[Source data]
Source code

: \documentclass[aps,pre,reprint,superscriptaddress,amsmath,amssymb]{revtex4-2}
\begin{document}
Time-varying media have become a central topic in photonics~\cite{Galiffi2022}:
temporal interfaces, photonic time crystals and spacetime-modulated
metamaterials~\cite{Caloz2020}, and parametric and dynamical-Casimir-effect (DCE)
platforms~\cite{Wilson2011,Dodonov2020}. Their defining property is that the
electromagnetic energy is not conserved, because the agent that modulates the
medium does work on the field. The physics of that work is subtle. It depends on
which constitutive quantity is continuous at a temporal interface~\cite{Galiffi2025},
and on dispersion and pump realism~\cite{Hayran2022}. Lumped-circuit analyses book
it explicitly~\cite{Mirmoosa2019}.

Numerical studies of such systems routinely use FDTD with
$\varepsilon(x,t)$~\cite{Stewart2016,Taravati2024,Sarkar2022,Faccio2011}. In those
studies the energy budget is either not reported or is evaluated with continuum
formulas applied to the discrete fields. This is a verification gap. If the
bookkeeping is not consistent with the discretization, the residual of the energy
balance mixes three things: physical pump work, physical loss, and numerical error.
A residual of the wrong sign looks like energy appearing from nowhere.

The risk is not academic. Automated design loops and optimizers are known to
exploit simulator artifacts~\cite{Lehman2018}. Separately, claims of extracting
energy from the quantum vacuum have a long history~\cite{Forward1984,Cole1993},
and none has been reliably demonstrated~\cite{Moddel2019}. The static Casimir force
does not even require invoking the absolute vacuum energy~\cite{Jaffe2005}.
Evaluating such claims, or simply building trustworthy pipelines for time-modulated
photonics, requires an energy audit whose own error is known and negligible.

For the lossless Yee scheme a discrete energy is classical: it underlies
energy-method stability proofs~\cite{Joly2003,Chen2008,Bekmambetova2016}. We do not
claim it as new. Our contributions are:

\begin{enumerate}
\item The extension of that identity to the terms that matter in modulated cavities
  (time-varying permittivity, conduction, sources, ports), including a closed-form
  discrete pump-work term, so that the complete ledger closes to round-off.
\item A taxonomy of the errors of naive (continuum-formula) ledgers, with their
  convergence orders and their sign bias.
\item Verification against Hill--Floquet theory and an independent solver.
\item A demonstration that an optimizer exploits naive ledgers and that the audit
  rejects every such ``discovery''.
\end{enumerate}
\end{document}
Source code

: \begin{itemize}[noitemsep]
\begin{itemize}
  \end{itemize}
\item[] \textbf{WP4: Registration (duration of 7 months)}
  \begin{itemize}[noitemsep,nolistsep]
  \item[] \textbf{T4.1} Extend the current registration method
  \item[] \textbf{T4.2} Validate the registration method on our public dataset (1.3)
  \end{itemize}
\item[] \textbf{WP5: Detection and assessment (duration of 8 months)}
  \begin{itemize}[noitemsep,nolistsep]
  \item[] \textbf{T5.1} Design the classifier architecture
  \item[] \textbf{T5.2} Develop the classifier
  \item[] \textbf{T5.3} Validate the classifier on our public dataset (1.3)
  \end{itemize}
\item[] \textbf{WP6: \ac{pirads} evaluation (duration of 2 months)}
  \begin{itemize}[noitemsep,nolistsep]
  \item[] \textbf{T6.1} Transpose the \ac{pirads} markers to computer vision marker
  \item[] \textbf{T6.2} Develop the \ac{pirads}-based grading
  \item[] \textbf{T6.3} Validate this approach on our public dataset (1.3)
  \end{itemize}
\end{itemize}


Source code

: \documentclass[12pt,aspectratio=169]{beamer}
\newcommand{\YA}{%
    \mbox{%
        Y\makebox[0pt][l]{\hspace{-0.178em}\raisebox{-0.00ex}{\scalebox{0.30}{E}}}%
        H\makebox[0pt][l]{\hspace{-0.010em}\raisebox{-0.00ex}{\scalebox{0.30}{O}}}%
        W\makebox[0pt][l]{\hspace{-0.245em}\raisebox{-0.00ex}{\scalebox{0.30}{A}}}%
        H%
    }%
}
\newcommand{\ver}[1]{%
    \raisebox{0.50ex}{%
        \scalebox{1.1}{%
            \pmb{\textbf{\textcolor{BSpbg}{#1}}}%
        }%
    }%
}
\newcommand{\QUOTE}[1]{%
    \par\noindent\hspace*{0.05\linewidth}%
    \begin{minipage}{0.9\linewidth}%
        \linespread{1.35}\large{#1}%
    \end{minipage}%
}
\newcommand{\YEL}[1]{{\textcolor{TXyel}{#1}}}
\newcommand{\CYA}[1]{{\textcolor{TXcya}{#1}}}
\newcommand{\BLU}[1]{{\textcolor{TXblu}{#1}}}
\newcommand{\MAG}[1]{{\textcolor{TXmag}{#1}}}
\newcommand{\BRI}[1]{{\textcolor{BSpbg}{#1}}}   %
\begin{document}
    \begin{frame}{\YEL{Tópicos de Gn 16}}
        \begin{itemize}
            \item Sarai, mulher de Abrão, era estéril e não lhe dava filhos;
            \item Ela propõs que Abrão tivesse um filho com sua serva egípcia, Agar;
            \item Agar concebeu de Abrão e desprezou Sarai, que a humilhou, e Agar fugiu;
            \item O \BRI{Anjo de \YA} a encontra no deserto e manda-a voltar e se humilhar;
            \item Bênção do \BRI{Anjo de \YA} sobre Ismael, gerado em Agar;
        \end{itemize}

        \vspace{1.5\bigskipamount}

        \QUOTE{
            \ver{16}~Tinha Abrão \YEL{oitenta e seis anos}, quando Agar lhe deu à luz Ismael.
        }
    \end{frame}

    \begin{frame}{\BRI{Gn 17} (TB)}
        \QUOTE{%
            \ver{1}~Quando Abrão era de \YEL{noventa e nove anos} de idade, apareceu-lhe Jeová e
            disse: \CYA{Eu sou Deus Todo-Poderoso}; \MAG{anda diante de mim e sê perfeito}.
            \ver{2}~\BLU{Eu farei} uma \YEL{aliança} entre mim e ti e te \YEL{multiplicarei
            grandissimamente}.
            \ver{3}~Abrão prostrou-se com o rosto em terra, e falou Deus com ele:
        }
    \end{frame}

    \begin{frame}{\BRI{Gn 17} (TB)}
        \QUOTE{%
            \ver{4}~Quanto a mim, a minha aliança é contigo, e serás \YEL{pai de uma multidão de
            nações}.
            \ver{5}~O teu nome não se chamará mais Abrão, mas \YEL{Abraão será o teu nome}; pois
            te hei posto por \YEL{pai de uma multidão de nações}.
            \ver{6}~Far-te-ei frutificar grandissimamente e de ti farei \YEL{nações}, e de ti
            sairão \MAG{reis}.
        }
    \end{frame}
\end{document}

[Try it] Every entry shown above should be transcribed without alteration.

[Exercise solution]
Source code

: \documentclass[aps,pre,reprint,superscriptaddress,amsmath,amssymb]{revtex4-2}
\begin{document}
Time-varying media have become a central topic in photonics~\cite{Galiffi2022}:
temporal interfaces, photonic time crystals and spacetime-modulated
metamaterials~\cite{Caloz2020}, and parametric and dynamical-Casimir-effect (DCE)
platforms~\cite{Wilson2011,Dodonov2020}. Their defining property is that the
electromagnetic energy is not conserved, because the agent that modulates the
medium does work on the field. The physics of that work is subtle. It depends on
which constitutive quantity is continuous at a temporal interface~\cite{Galiffi2025},
and on dispersion and pump realism~\cite{Hayran2022}. Lumped-circuit analyses book
it explicitly~\cite{Mirmoosa2019}.

Numerical studies of such systems routinely use FDTD with
$\varepsilon(x,t)$~\cite{Stewart2016,Taravati2024,Sarkar2022,Faccio2011}. In those
studies the energy budget is either not reported or is evaluated with continuum
formulas applied to the discrete fields. This is a verification gap. If the
bookkeeping is not consistent with the discretization, the residual of the energy
balance mixes three things: physical pump work, physical loss, and numerical error.
A residual of the wrong sign looks like energy appearing from nowhere.

The risk is not academic. Automated design loops and optimizers are known to
exploit simulator artifacts~\cite{Lehman2018}. Separately, claims of extracting
energy from the quantum vacuum have a long history~\cite{Forward1984,Cole1993},
and none has been reliably demonstrated~\cite{Moddel2019}. The static Casimir force
does not even require invoking the absolute vacuum energy~\cite{Jaffe2005}.
Evaluating such claims, or simply building trustworthy pipelines for time-modulated
photonics, requires an energy audit whose own error is known and negligible.

For the lossless Yee scheme a discrete energy is classical: it underlies
energy-method stability proofs~\cite{Joly2003,Chen2008,Bekmambetova2016}. We do not
claim it as new. Our contributions are:

\begin{enumerate}
\item The extension of that identity to the terms that matter in modulated cavities
  (time-varying permittivity, conduction, sources, ports), including a closed-form
  discrete pump-work term, so that the complete ledger closes to round-off.
\item A taxonomy of the errors of naive (continuum-formula) ledgers, with their
  convergence orders and their sign bias.
\item Verification against Hill--Floquet theory and an independent solver.
\item A demonstration that an optimizer exploits naive ledgers and that the audit
  rejects every such ``discovery''.
\end{enumerate}
\end{document}
Source code

: \begin{itemize}[noitemsep]
\begin{itemize}
  \end{itemize}
\item[] \textbf{WP4: Registration (duration of 7 months)}
  \begin{itemize}[noitemsep,nolistsep]
  \item[] \textbf{T4.1} Extend the current registration method
  \item[] \textbf{T4.2} Validate the registration method on our public dataset (1.3)
  \end{itemize}
\item[] \textbf{WP5: Detection and assessment (duration of 8 months)}
  \begin{itemize}[noitemsep,nolistsep]
  \item[] \textbf{T5.1} Design the classifier architecture
  \item[] \textbf{T5.2} Develop the classifier
  \item[] \textbf{T5.3} Validate the classifier on our public dataset (1.3)
  \end{itemize}
\item[] \textbf{WP6: \ac{pirads} evaluation (duration of 2 months)}
  \begin{itemize}[noitemsep,nolistsep]
  \item[] \textbf{T6.1} Transpose the \ac{pirads} markers to computer vision marker
  \item[] \textbf{T6.2} Develop the \ac{pirads}-based grading
  \item[] \textbf{T6.3} Validate this approach on our public dataset (1.3)
  \end{itemize}
\end{itemize}


Source code

: \documentclass[12pt,aspectratio=169]{beamer}
\newcommand{\YA}{%
    \mbox{%
        Y\makebox[0pt][l]{\hspace{-0.178em}\raisebox{-0.00ex}{\scalebox{0.30}{E}}}%
        H\makebox[0pt][l]{\hspace{-0.010em}\raisebox{-0.00ex}{\scalebox{0.30}{O}}}%
        W\makebox[0pt][l]{\hspace{-0.245em}\raisebox{-0.00ex}{\scalebox{0.30}{A}}}%
        H%
    }%
}
\newcommand{\ver}[1]{%
    \raisebox{0.50ex}{%
        \scalebox{1.1}{%
            \pmb{\textbf{\textcolor{BSpbg}{#1}}}%
        }%
    }%
}
\newcommand{\QUOTE}[1]{%
    \par\noindent\hspace*{0.05\linewidth}%
    \begin{minipage}{0.9\linewidth}%
        \linespread{1.35}\large{#1}%
    \end{minipage}%
}
\newcommand{\YEL}[1]{{\textcolor{TXyel}{#1}}}
\newcommand{\CYA}[1]{{\textcolor{TXcya}{#1}}}
\newcommand{\BLU}[1]{{\textcolor{TXblu}{#1}}}
\newcommand{\MAG}[1]{{\textcolor{TXmag}{#1}}}
\newcommand{\BRI}[1]{{\textcolor{BSpbg}{#1}}}   %
\begin{document}
    \begin{frame}{\YEL{Tópicos de Gn 16}}
        \begin{itemize}
            \item Sarai, mulher de Abrão, era estéril e não lhe dava filhos;
            \item Ela propõs que Abrão tivesse um filho com sua serva egípcia, Agar;
            \item Agar concebeu de Abrão e desprezou Sarai, que a humilhou, e Agar fugiu;
            \item O \BRI{Anjo de \YA} a encontra no deserto e manda-a voltar e se humilhar;
            \item Bênção do \BRI{Anjo de \YA} sobre Ismael, gerado em Agar;
        \end{itemize}

        \vspace{1.5\bigskipamount}

        \QUOTE{
            \ver{16}~Tinha Abrão \YEL{oitenta e seis anos}, quando Agar lhe deu à luz Ismael.
        }
    \end{frame}

    \begin{frame}{\BRI{Gn 17} (TB)}
        \QUOTE{%
            \ver{1}~Quando Abrão era de \YEL{noventa e nove anos} de idade, apareceu-lhe Jeová e
            disse: \CYA{Eu sou Deus Todo-Poderoso}; \MAG{anda diante de mim e sê perfeito}.
            \ver{2}~\BLU{Eu farei} uma \YEL{aliança} entre mim e ti e te \YEL{multiplicarei
            grandissimamente}.
            \ver{3}~Abrão prostrou-se com o rosto em terra, e falou Deus com ele:
        }
    \end{frame}

    \begin{frame}{\BRI{Gn 17} (TB)}
        \QUOTE{%
            \ver{4}~Quanto a mim, a minha aliança é contigo, e serás \YEL{pai de uma multidão de
            nações}.
            \ver{5}~O teu nome não se chamará mais Abrão, mas \YEL{Abraão será o teu nome}; pois
            te hei posto por \YEL{pai de uma multidão de nações}.
            \ver{6}~Far-te-ei frutificar grandissimamente e de ti farei \YEL{nações}, e de ti
            sairão \MAG{reis}.
        }
    \end{frame}
\end{document}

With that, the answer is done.